##### THE DATA

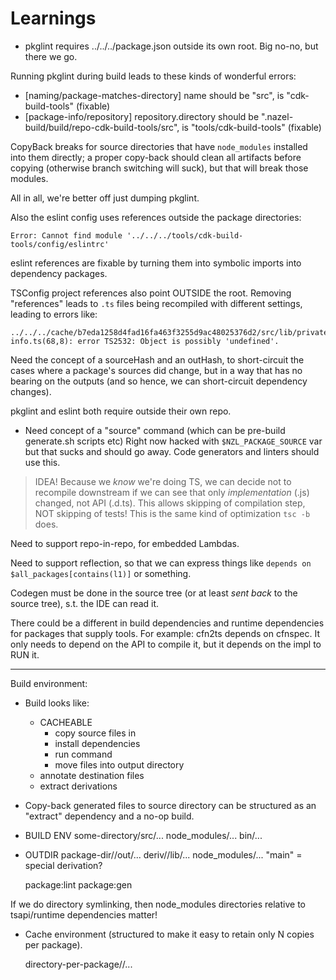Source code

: Learnings
============

- pkglint requires ../../../package.json outside its own root. Big no-no, but there we go.

Running pkglint during build leads to these kinds of wonderful errors:

- [naming/package-matches-directory] name should be "src", is "cdk-build-tools" (fixable)
- [package-info/repository] repository.directory should be ".nazel-build/build/repo-cdk-build-tools/src", is "tools/cdk-build-tools" (fixable)

CopyBack breaks for source directories that have `node_modules` installed into them directly;
a proper copy-back should clean all artifacts before copying (otherwise branch switching
will suck), but that will break those modules.

All in all, we're better off just dumping pkglint.

Also the eslint config uses references outside the package directories:

    Error: Cannot find module '../../../tools/cdk-build-tools/config/eslintrc'

eslint references are fixable by turning them into symbolic imports into dependency packages.

TSConfig project references also point OUTSIDE the root.  Removing "references"
leads to `.ts` files being recompiled with different settings, leading to errors like:

    ../../../cache/b7eda1258d4fad16fa463f3255d9ac48025376d2/src/lib/private/runtime-info.ts(68,8): error TS2532: Object is possibly 'undefined'.

Need the concept of a sourceHash and an outHash, to short-circuit
the cases where a package's sources did change, but in a way that
has no bearing on the outputs (and so hence, we can short-circuit
dependency changes).

pkglint and eslint both require outside their own repo.


- Need concept of a "source" command (which can be pre-build generate.sh scripts etc)
  Right now hacked with `$NZL_PACKAGE_SOURCE` var but that sucks and
  should go away. Code generators and linters should use this.


> IDEA! Because we *know* we're doing TS, we can decide not to recompile downstream if we can see that only
> *implementation* (.js) changed, not API (.d.ts). This allows skipping of compilation step, NOT skipping of tests!
> This is the same kind of optimization `tsc -b` does.

Need to support repo-in-repo, for embedded Lambdas.

Need to support reflection, so that we can express things like `depends on $all_packages[contains(l1)]` or
something.


Codegen must be done in the source tree (or at least *sent back* to the source tree), s.t.
the IDE can read it.


There could be a different in build dependencies and runtime dependencies
for packages that supply tools. For example: cfn2ts depends on cfnspec. It
only needs to depend on the API to compile it, but it depends on the impl
to RUN it.


----------------------------------------------------------

Build environment:

- Build looks like:
  * CACHEABLE
    * copy source files in
    * install dependencies
    * run command
    * move files into output directory
  * annotate destination files
  * extract derivations

- Copy-back generated files to source directory can be structured as an
  "extract" dependency and a no-op build.


- BUILD ENV
  some-directory/src/...
                 node_modules/...
                 bin/...

- OUTDIR
  package-dir/<src-hash>/out/...
                         deriv/<id>/lib/...
                                    node_modules/...
                               "main" = special derivation?

  package:lint
  package:gen

If we do directory symlinking, then node_modules directories relative to
tsapi/runtime dependencies matter!

- Cache environment (structured to make it easy to retain only N copies
  per package).

   directory-per-package/<hash>/...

##########

** PROBLEM REQUIREMENTS **
If a line of the material contains the word "directory", pick it out and copy it.

** REPLY TO THE EXERCISE **
- [naming/package-matches-directory] name should be "src", is "cdk-build-tools" (fixable)
- [package-info/repository] repository.directory should be ".nazel-build/build/repo-cdk-build-tools/src", is "tools/cdk-build-tools" (fixable)
    * move files into output directory
- Copy-back generated files to source directory can be structured as an
  some-directory/src/...
If we do directory symlinking, then node_modules directories relative to
   directory-per-package/<hash>/...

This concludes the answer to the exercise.